El francés es hablado por más de 320 millones de personas en los cinco continentes y constituye una de las lenguas oficiales de numerosos organismos internacionales. Además de su importancia cultural e histórica, es un idioma clave en áreas como la diplomacia, el comercio internacional, la cooperación técnica, la investigación científica y el turismo. Su presencia en Europa, América, África y parte de Asia lo convierte en una herramienta valiosa para quienes desean desenvolverse en escenarios internacionales. Para Costa Rica, impulsar el aprendizaje del francés puede generar beneficios concretos. Empresas procedentes de Francia, Canadá, Bélgica y Suiza mantienen relaciones comerciales y proyectos de inversión en el país.

Asimismo, la creciente internacionalización de los servicios, la tecnología y el turismo requiere profesionales capaces de comunicarse en varios idiomas. Un joven que domine español, inglés y francés tendrá mayores posibilidades de acceder a empleos de calidad y a oportunidades de crecimiento profesional.

El sector turístico ofrece un ejemplo claro de este potencial. Miles de visitantes provenientes de países francófonos llegan cada año a Costa Rica atraídos por su biodiversidad, sus playas y su estabilidad. Contar con más profesionales bilingües y trilingües permitiría ofrecer un servicio más especializado y mejorar la competitividad del sector, especialmente en regiones como Guanacaste, donde el turismo internacional tiene un peso significativo en la economía local.

Además, el francés abre las puertas a programas de intercambio académico, becas universitarias y proyectos de cooperación internacional. Numerosas universidades de prestigio ofrecen oportunidades para estudiantes que poseen conocimientos de esta lengua. Promover su enseñanza desde la secundaria permitiría que más jóvenes costarricenses accedan a experiencias educativas internacionales y desarrollen competencias que luego puedan poner al servicio del país.

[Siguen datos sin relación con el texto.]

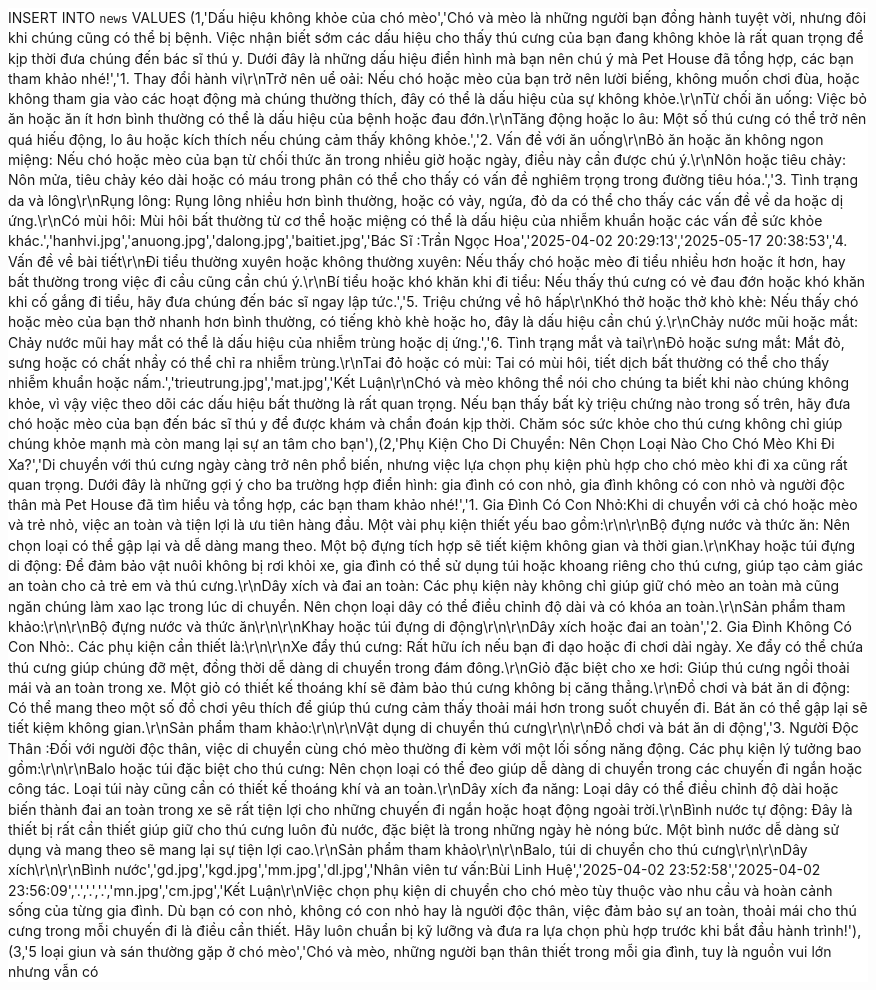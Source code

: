 INSERT INTO `news` VALUES (1,'Dấu hiệu không khỏe của chó mèo','Chó và mèo là những người bạn đồng hành tuyệt vời, nhưng đôi khi chúng cũng có thể bị bệnh. Việc nhận biết sớm các dấu hiệu cho thấy thú cưng của bạn đang không khỏe là rất quan trọng để kịp thời đưa chúng đến bác sĩ thú y. Dưới đây là những dấu hiệu điển hình mà bạn nên chú ý mà Pet House đã tổng hợp, các bạn tham khảo nhé!','1. Thay đổi hành vi\r\nTrở nên uể oải: Nếu chó hoặc mèo của bạn trở nên lười biếng, không muốn chơi đùa, hoặc không tham gia vào các hoạt động mà chúng thường thích, đây có thể là dấu hiệu của sự không khỏe.\r\nTừ chối ăn uống: Việc bỏ ăn hoặc ăn ít hơn bình thường có thể là dấu hiệu của bệnh hoặc đau đớn.\r\nTăng động hoặc lo âu: Một số thú cưng có thể trở nên quá hiếu động, lo âu hoặc kích thích nếu chúng cảm thấy không khỏe.','2. Vấn đề với ăn uống\r\nBỏ ăn hoặc ăn không ngon miệng: Nếu chó hoặc mèo của bạn từ chối thức ăn trong nhiều giờ hoặc ngày, điều này cần được chú ý.\r\nNôn hoặc tiêu chảy: Nôn mửa, tiêu chảy kéo dài hoặc có máu trong phân có thể cho thấy có vấn đề nghiêm trọng trong đường tiêu hóa.','3. Tình trạng da và lông\r\nRụng lông: Rụng lông nhiều hơn bình thường, hoặc có vảy, ngứa, đỏ da có thể cho thấy các vấn đề về da hoặc dị ứng.\r\nCó mùi hôi: Mùi hôi bất thường từ cơ thể hoặc miệng có thể là dấu hiệu của nhiễm khuẩn hoặc các vấn đề sức khỏe khác.','hanhvi.jpg','anuong.jpg','dalong.jpg','baitiet.jpg','Bác Sĩ :Trần Ngọc Hoa','2025-04-02 20:29:13','2025-05-17 20:38:53','4. Vấn đề về bài tiết\r\nĐi tiểu thường xuyên hoặc không thường xuyên: Nếu thấy chó hoặc mèo đi tiểu nhiều hơn hoặc ít hơn, hay bất thường trong việc đi cầu cũng cần chú ý.\r\nBí tiểu hoặc khó khăn khi đi tiểu: Nếu thấy thú cưng có vẻ đau đớn hoặc khó khăn khi cố gắng đi tiểu, hãy đưa chúng đến bác sĩ ngay lập tức.','5. Triệu chứng về hô hấp\r\nKhó thở hoặc thở khò khè: Nếu thấy chó hoặc mèo của bạn thở nhanh hơn bình thường, có tiếng khò khè hoặc ho, đây là dấu hiệu cần chú ý.\r\nChảy nước mũi hoặc mắt: Chảy nước mũi hay mắt có thể là dấu hiệu của nhiễm trùng hoặc dị ứng.','6. Tình trạng mắt và tai\r\nĐỏ hoặc sưng mắt: Mắt đỏ, sưng hoặc có chất nhầy có thể chỉ ra nhiễm trùng.\r\nTai đỏ hoặc có mùi: Tai có mùi hôi, tiết dịch bất thường có thể cho thấy nhiễm khuẩn hoặc nấm.','trieutrung.jpg','mat.jpg','Kết Luận\r\nChó và mèo không thể nói cho chúng ta biết khi nào chúng không khỏe, vì vậy việc theo dõi các dấu hiệu bất thường là rất quan trọng. Nếu bạn thấy bất kỳ triệu chứng nào trong số trên, hãy đưa chó hoặc mèo của bạn đến bác sĩ thú y để được khám và chẩn đoán kịp thời. Chăm sóc sức khỏe cho thú cưng không chỉ giúp chúng khỏe mạnh mà còn mang lại sự an tâm cho bạn'),(2,'Phụ Kiện Cho Di Chuyển: Nên Chọn Loại Nào Cho Chó Mèo Khi Đi Xa?','Di chuyển với thú cưng ngày càng trở nên phổ biến, nhưng việc lựa chọn phụ kiện phù hợp cho chó mèo khi đi xa cũng rất quan trọng. Dưới đây là những gợi ý cho ba trường hợp điển hình: gia đình có con nhỏ, gia đình không có con nhỏ và người độc thân mà Pet House đã tìm hiểu và tổng hợp, các bạn tham khảo nhé!','1. Gia Đình Có Con Nhỏ:Khi di chuyển với cả chó hoặc mèo và trẻ nhỏ, việc an toàn và tiện lợi là ưu tiên hàng đầu. Một vài phụ kiện thiết yếu bao gồm:\r\n\r\nBộ đựng nước và thức ăn: Nên chọn loại có thể gập lại và dễ dàng mang theo. Một bộ đựng tích hợp sẽ tiết kiệm không gian và thời gian.\r\nKhay hoặc túi đựng di động: Để đảm bảo vật nuôi không bị rơi khỏi xe, gia đình có thể sử dụng túi hoặc khoang riêng cho thú cưng, giúp tạo cảm giác an toàn cho cả trẻ em và thú cưng.\r\nDây xích và đai an toàn: Các phụ kiện này không chỉ giúp giữ chó mèo an toàn mà cũng ngăn chúng làm xao lạc trong lúc di chuyển. Nên chọn loại dây có thể điều chỉnh độ dài và có khóa an toàn.\r\nSản phẩm tham khảo:\r\n\r\nBộ đựng nước và thức ăn\r\n\r\nKhay hoặc túi đựng di động\r\n\r\nDây xích hoặc đai an toàn','2. Gia Đình Không Có Con Nhỏ:. Các phụ kiện cần thiết là:\r\n\r\nXe đẩy thú cưng: Rất hữu ích nếu bạn đi dạo hoặc đi chơi dài ngày. Xe đẩy có thể chứa thú cưng giúp chúng đỡ mệt, đồng thời dễ dàng di chuyển trong đám đông.\r\nGiỏ đặc biệt cho xe hơi: Giúp thú cưng ngồi thoải mái và an toàn trong xe. Một giỏ có thiết kế thoáng khí sẽ đảm bảo thú cưng không bị căng thẳng.\r\nĐồ chơi và bát ăn di động: Có thể mang theo một số đồ chơi yêu thích để giúp thú cưng cảm thấy thoải mái hơn trong suốt chuyến đi. Bát ăn có thể gập lại sẽ tiết kiệm không gian.\r\nSản phẩm tham khảo:\r\n\r\nVật dụng di chuyển thú cưng\r\n\r\nĐồ chơi và bát ăn di động','3. Người Độc Thân :Đối với người độc thân, việc di chuyển cùng chó mèo thường đi kèm với một lối sống năng động. Các phụ kiện lý tưởng bao gồm:\r\n\r\nBalo hoặc túi đặc biệt cho thú cưng: Nên chọn loại có thể đeo giúp dễ dàng di chuyển trong các chuyến đi ngắn hoặc công tác. Loại túi này cũng cần có thiết kế thoáng khí và an toàn.\r\nDây xích đa năng: Loại dây có thể điều chỉnh độ dài hoặc biến thành đai an toàn trong xe sẽ rất tiện lợi cho những chuyến đi ngắn hoặc hoạt động ngoài trời.\r\nBình nước tự động: Đây là thiết bị rất cần thiết giúp giữ cho thú cưng luôn đủ nước, đặc biệt là trong những ngày hè nóng bức. Một bình nước dễ dàng sử dụng và mang theo sẽ mang lại sự tiện lợi cao.\r\nSản phẩm tham khảo\r\n\r\nBalo, túi di chuyển cho thú cưng\r\n\r\nDây xích\r\n\r\nBình nước','gd.jpg','kgd.jpg','mm.jpg','dl.jpg','Nhân viên tư vấn:Bùi Linh Huệ','2025-04-02 23:52:58','2025-04-02 23:56:09','.','.','.','mn.jpg','cm.jpg','Kết Luận\r\nViệc chọn phụ kiện di chuyển cho chó mèo tùy thuộc vào nhu cầu và hoàn cảnh sống của từng gia đình. Dù bạn có con nhỏ, không có con nhỏ hay là người độc thân, việc đảm bảo sự an toàn, thoải mái cho thú cưng trong mỗi chuyến đi là điều cần thiết. Hãy luôn chuẩn bị kỹ lưỡng và đưa ra lựa chọn phù hợp trước khi bắt đầu hành trình!'),(3,'5 loại giun và sán thường gặp ở chó mèo','Chó và mèo, những người bạn thân thiết trong mỗi gia đình, tuy là nguồn vui lớn nhưng vẫn có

La experiencia de la educación técnica y la formación dual también pueden desempeñar un papel importante. Instituciones como el Instituto Nacional de Aprendizaje (INA), los colegios técnicos y las universidades podrían integrar el francés en programas vinculados al turismo, los negocios internacionales, la tecnología y los servicios empresariales. De esta manera, el idioma dejaría de verse únicamente como una materia académica para convertirse en una herramienta práctica de empleabilidad.

Costa Rica ha apostado históricamente por la educación como motor de desarrollo. Incorporar una estrategia más ambiciosa para la enseñanza del francés no significa sustituir el inglés, sino complementar la formación de los estudiantes y prepararlos para un mundo cada vez más interconectado. Invertir en el aprendizaje de esta lengua es invertir en una juventud con más oportunidades, en una economía más competitiva y en un país mejor preparado para enfrentar los retos del futuro. Y gracias a los más de 500 profesores de francés que en nuestro país son el motor intelectual de este esfuerzo ,por un tercer idioma.